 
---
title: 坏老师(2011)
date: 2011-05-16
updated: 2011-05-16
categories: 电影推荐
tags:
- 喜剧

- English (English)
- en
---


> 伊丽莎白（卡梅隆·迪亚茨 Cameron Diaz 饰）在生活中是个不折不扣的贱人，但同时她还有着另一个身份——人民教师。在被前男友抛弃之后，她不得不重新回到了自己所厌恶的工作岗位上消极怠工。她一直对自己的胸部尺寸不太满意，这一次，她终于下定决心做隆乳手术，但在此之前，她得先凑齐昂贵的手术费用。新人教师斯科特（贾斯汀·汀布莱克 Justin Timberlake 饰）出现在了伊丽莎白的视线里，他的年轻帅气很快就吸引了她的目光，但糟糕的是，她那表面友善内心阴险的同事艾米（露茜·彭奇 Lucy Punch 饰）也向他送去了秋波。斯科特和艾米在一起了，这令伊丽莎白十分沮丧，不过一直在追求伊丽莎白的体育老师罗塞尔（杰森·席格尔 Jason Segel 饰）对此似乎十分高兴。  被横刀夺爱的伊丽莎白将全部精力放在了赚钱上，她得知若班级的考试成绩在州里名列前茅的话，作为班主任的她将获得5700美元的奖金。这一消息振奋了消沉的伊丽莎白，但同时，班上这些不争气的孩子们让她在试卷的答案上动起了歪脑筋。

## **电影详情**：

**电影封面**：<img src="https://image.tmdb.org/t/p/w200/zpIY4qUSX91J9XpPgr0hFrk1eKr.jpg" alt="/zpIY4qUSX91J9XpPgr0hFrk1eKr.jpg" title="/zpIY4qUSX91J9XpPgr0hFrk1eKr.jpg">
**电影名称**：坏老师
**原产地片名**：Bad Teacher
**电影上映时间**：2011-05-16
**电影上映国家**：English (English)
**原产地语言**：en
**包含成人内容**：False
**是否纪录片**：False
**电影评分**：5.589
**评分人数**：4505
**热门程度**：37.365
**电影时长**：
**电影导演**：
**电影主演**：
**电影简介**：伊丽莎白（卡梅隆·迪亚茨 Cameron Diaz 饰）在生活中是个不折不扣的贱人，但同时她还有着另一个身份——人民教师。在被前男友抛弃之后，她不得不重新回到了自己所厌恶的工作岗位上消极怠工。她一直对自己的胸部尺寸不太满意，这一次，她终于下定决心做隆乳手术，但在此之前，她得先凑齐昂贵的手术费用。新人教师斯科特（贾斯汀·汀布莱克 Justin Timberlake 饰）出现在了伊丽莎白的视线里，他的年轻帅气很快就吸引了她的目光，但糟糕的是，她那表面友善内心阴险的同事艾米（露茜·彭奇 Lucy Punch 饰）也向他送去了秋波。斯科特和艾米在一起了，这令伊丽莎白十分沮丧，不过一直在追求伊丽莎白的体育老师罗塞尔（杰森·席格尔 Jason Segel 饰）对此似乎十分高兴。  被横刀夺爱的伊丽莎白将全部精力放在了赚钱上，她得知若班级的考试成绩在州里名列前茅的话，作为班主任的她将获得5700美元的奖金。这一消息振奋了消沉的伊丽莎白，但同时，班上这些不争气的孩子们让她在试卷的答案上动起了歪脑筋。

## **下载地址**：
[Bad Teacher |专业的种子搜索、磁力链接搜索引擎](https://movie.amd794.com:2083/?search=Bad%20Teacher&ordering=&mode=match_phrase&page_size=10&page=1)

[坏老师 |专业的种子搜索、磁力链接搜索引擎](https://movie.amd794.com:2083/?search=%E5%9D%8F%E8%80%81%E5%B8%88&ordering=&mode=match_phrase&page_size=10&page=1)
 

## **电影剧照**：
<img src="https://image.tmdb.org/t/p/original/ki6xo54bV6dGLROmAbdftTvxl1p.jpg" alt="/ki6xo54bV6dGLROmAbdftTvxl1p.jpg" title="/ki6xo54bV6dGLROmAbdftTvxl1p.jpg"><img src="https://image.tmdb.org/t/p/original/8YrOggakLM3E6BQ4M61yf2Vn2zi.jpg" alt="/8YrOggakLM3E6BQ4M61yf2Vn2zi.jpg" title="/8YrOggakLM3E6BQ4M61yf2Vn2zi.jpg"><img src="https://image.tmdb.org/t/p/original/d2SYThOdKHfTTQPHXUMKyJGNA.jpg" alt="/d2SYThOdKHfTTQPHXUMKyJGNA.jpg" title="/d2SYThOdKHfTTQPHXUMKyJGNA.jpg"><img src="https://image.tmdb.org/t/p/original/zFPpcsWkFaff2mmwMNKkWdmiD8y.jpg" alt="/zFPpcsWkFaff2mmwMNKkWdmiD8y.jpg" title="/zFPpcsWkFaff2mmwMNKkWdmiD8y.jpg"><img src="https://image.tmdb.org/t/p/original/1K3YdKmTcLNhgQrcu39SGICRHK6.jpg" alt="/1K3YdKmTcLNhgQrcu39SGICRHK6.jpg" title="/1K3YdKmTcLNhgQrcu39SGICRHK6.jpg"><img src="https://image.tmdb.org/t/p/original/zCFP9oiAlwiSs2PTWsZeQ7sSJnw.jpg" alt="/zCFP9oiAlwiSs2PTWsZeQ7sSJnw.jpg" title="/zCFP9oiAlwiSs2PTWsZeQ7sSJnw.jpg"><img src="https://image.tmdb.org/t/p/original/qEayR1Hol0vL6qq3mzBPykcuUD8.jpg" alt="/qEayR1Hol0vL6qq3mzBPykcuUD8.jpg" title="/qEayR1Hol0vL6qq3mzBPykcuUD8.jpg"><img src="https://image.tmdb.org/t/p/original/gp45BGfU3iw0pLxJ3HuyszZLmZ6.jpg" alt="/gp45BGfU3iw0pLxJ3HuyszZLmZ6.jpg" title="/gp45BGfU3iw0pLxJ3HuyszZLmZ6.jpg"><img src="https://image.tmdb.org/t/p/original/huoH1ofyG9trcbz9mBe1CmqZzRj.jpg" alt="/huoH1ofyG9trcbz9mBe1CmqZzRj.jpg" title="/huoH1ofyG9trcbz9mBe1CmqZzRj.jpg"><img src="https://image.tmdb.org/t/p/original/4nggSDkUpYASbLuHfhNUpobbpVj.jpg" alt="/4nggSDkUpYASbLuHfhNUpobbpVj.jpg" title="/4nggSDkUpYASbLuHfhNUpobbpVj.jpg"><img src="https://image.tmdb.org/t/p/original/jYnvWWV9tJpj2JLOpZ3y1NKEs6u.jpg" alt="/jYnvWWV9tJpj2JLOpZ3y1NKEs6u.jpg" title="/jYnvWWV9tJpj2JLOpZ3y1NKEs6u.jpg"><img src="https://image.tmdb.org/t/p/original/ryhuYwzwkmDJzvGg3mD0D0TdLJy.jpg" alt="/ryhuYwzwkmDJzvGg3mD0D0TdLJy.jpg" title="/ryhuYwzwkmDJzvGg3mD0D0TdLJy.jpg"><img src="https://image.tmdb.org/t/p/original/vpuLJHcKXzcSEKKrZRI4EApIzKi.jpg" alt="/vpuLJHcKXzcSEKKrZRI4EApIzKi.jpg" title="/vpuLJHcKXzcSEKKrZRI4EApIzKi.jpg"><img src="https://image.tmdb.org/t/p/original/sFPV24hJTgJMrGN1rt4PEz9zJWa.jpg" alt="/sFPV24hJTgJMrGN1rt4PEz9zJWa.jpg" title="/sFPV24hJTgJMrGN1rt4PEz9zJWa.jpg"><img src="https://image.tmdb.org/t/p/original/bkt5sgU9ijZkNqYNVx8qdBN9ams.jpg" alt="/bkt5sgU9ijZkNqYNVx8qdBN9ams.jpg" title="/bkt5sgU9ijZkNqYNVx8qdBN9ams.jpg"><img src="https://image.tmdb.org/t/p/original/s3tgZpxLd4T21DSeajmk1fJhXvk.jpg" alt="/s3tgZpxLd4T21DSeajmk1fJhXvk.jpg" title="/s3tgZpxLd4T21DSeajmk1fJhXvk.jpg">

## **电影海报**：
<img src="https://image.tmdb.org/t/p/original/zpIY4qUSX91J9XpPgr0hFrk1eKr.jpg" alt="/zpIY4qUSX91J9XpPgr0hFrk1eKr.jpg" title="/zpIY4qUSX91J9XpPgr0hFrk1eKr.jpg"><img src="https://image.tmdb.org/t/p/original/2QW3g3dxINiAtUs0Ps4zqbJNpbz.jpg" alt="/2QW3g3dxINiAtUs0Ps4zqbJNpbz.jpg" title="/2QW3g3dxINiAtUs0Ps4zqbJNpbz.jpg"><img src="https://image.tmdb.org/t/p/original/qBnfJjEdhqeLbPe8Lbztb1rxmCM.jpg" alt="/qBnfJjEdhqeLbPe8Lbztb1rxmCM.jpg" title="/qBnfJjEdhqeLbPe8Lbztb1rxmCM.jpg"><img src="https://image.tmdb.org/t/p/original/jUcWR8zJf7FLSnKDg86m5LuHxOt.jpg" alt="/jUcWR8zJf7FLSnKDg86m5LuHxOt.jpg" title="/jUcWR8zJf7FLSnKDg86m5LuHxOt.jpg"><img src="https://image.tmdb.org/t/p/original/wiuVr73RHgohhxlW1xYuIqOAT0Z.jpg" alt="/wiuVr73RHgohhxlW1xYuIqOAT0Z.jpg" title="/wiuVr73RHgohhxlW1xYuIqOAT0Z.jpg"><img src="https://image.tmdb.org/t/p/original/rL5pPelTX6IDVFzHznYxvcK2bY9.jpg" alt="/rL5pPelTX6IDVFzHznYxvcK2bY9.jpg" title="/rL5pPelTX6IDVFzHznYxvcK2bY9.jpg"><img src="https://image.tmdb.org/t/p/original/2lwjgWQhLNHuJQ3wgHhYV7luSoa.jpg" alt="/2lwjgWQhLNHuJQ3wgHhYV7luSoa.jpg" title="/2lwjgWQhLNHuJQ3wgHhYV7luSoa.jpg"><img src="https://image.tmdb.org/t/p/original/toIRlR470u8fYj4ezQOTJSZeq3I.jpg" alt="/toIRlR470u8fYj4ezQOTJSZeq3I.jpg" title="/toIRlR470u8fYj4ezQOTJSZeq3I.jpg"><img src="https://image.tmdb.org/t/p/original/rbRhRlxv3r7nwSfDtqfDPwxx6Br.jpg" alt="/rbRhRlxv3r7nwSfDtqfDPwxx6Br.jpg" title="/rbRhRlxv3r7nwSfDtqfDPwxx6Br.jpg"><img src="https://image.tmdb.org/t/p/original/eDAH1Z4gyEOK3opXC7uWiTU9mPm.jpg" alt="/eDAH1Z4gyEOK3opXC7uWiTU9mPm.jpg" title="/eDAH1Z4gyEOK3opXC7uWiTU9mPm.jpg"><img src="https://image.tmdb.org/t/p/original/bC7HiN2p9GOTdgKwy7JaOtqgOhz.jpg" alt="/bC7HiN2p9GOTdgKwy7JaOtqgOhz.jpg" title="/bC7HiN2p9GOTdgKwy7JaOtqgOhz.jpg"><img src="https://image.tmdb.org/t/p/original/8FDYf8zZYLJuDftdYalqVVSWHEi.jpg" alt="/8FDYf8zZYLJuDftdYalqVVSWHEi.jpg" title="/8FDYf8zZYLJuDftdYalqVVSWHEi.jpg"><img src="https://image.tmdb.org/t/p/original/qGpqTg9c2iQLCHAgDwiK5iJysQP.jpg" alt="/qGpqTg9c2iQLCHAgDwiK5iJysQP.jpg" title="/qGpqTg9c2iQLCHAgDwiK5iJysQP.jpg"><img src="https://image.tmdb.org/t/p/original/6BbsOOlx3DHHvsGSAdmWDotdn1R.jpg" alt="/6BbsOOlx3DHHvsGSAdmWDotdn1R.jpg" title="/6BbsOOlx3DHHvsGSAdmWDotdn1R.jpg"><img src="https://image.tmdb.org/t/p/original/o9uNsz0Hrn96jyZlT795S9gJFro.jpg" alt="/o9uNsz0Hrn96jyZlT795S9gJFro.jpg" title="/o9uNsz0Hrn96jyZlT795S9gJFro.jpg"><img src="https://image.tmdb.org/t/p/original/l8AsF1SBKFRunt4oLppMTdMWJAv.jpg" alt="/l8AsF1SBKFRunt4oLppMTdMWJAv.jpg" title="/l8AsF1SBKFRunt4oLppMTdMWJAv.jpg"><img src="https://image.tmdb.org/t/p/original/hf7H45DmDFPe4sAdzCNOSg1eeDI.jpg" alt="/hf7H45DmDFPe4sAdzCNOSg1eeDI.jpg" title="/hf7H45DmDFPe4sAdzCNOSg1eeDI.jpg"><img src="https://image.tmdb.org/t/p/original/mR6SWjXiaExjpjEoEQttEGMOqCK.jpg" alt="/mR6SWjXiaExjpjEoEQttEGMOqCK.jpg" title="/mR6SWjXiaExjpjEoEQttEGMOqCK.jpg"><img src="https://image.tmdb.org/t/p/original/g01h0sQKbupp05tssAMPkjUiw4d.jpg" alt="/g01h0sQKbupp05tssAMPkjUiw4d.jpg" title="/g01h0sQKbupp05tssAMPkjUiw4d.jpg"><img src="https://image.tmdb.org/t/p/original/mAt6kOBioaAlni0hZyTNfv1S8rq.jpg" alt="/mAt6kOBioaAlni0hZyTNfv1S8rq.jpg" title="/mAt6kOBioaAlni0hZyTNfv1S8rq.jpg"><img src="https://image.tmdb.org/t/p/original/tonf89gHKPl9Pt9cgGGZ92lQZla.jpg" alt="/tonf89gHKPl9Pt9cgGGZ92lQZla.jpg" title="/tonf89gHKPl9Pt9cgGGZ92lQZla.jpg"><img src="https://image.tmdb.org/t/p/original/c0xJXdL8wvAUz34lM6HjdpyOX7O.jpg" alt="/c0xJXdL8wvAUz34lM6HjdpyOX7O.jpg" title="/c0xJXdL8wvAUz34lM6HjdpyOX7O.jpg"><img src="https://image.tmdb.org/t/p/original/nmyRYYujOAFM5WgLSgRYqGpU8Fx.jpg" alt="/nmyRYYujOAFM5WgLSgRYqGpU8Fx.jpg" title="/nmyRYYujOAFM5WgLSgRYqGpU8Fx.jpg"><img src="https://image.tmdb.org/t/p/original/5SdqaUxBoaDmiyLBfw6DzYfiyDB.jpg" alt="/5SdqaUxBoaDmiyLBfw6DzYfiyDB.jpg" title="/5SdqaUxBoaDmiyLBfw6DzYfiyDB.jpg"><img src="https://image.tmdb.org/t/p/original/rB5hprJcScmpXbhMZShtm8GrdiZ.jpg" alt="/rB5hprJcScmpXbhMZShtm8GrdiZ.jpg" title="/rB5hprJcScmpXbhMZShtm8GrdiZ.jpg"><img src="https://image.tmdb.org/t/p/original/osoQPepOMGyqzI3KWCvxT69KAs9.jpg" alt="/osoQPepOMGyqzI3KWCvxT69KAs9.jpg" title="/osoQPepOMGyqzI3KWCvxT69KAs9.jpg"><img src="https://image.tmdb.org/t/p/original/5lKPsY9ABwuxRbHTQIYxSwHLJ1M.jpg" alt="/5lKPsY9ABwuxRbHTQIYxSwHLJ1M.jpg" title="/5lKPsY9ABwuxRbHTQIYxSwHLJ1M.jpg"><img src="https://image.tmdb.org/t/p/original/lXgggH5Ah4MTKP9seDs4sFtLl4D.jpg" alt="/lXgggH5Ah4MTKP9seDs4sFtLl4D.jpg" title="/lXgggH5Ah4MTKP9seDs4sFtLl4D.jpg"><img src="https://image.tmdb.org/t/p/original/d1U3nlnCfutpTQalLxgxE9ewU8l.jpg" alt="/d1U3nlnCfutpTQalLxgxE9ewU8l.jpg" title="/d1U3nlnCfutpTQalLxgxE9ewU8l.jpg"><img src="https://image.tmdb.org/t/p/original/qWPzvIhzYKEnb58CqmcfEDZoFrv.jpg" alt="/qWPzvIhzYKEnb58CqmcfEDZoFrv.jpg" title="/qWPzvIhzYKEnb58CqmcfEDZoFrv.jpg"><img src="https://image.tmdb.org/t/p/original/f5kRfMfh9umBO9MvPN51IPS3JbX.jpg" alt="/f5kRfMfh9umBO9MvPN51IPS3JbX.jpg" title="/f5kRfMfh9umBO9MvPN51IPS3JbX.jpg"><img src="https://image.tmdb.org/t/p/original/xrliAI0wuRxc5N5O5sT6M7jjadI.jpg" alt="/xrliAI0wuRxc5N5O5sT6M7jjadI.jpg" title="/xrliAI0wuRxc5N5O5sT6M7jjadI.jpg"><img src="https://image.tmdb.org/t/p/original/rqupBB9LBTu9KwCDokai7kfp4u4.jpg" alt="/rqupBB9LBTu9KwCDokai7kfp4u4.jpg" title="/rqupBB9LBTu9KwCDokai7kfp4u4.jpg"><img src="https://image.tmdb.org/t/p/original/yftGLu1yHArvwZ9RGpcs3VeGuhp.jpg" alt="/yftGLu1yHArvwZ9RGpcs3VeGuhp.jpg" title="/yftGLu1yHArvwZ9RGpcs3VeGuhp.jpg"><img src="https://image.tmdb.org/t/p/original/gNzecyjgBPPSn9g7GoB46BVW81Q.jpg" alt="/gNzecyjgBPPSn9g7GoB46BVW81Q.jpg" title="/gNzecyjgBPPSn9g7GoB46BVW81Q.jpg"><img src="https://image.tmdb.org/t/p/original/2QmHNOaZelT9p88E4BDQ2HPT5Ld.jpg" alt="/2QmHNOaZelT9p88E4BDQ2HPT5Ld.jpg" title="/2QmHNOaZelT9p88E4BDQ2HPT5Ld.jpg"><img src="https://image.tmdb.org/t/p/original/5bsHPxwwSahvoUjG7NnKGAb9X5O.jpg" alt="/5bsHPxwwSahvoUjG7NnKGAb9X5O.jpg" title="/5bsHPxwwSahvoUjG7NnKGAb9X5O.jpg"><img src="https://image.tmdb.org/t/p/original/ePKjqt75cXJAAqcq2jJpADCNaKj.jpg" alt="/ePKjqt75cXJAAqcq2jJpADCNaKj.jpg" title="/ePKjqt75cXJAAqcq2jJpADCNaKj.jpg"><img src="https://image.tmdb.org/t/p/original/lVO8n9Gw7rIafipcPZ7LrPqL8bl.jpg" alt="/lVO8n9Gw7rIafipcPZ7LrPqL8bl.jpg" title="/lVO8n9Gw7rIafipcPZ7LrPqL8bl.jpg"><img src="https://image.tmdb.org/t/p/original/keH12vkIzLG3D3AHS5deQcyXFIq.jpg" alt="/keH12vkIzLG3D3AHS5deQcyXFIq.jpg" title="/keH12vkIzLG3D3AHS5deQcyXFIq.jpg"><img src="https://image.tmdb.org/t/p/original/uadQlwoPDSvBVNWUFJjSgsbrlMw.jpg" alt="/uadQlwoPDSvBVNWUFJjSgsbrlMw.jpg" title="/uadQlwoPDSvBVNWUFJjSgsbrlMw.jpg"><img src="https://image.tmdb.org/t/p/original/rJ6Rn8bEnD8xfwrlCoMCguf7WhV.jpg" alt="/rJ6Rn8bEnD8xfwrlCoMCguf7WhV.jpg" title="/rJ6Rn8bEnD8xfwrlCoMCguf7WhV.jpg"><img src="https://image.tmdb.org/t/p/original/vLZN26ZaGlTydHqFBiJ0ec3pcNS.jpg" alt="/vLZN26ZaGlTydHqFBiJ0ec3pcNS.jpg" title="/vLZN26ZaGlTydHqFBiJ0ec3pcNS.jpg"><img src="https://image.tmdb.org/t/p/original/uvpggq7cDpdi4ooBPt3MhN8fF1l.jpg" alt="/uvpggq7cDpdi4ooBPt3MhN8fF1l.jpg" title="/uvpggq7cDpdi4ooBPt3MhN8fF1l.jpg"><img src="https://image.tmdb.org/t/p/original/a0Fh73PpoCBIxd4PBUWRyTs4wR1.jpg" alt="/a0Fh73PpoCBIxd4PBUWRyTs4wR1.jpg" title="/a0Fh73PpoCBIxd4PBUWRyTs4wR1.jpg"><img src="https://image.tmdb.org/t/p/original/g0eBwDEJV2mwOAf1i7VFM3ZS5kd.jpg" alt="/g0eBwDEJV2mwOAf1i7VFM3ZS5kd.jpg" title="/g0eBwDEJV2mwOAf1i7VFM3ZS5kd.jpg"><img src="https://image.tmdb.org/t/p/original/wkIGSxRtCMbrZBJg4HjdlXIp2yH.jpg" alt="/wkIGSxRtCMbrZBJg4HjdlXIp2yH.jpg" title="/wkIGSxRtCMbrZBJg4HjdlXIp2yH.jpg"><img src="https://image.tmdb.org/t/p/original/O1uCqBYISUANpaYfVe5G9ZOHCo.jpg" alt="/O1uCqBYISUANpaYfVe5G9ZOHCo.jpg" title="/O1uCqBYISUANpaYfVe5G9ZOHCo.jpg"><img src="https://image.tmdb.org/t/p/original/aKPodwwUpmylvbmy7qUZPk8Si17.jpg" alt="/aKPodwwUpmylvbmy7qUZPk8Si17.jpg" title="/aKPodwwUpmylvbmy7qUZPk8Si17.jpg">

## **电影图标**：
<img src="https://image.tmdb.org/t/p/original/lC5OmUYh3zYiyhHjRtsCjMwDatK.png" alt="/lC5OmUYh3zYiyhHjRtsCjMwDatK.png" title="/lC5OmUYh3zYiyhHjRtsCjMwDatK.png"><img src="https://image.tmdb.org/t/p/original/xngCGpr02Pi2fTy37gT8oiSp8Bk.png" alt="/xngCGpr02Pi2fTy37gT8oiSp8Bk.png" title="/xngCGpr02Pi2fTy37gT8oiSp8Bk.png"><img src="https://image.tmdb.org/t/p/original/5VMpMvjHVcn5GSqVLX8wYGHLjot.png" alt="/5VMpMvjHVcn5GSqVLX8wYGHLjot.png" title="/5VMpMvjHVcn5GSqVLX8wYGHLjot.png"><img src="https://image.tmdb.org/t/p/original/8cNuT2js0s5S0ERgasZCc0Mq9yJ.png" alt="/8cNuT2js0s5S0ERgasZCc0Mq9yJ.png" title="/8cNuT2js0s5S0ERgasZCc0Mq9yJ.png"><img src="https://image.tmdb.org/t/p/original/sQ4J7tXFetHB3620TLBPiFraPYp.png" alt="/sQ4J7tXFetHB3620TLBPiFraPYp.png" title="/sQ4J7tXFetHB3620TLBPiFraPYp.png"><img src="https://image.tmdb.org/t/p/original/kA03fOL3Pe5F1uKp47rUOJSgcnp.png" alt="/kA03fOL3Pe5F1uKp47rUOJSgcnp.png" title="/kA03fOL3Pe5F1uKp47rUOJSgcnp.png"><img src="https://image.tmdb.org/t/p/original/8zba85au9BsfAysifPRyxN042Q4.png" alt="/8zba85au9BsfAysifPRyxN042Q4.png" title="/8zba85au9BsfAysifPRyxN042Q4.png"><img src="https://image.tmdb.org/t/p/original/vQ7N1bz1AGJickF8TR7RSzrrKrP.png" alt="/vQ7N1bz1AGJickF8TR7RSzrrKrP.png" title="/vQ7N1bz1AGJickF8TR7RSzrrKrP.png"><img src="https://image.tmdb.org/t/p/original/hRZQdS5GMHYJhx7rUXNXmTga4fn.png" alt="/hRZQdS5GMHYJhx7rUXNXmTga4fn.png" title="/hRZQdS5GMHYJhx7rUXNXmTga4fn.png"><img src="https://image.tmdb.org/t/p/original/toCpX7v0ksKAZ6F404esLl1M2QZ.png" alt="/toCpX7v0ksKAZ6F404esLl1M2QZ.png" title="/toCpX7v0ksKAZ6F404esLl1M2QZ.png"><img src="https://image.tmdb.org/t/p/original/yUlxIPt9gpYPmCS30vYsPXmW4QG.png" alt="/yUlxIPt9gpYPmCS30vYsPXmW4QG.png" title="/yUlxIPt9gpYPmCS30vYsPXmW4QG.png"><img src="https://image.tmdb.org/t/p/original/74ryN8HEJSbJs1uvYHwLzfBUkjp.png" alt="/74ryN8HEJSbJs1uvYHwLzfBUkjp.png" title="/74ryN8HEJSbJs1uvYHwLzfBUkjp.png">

▶ Problem statement: Which of the lines above mention the word "磁力链接搜索引擎"? Pull those lines out.

▶ Result of the task:
[Bad Teacher |专业的种子搜索、磁力链接搜索引擎](https://movie.amd794.com:2083/?search=Bad%20Teacher&ordering=&mode=match_phrase&page_size=10&page=1)
[坏老师 |专业的种子搜索、磁力链接搜索引擎](https://movie.amd794.com:2083/?search=%E5%9D%8F%E8%80%81%E5%B8%88&ordering=&mode=match_phrase&page_size=10&page=1)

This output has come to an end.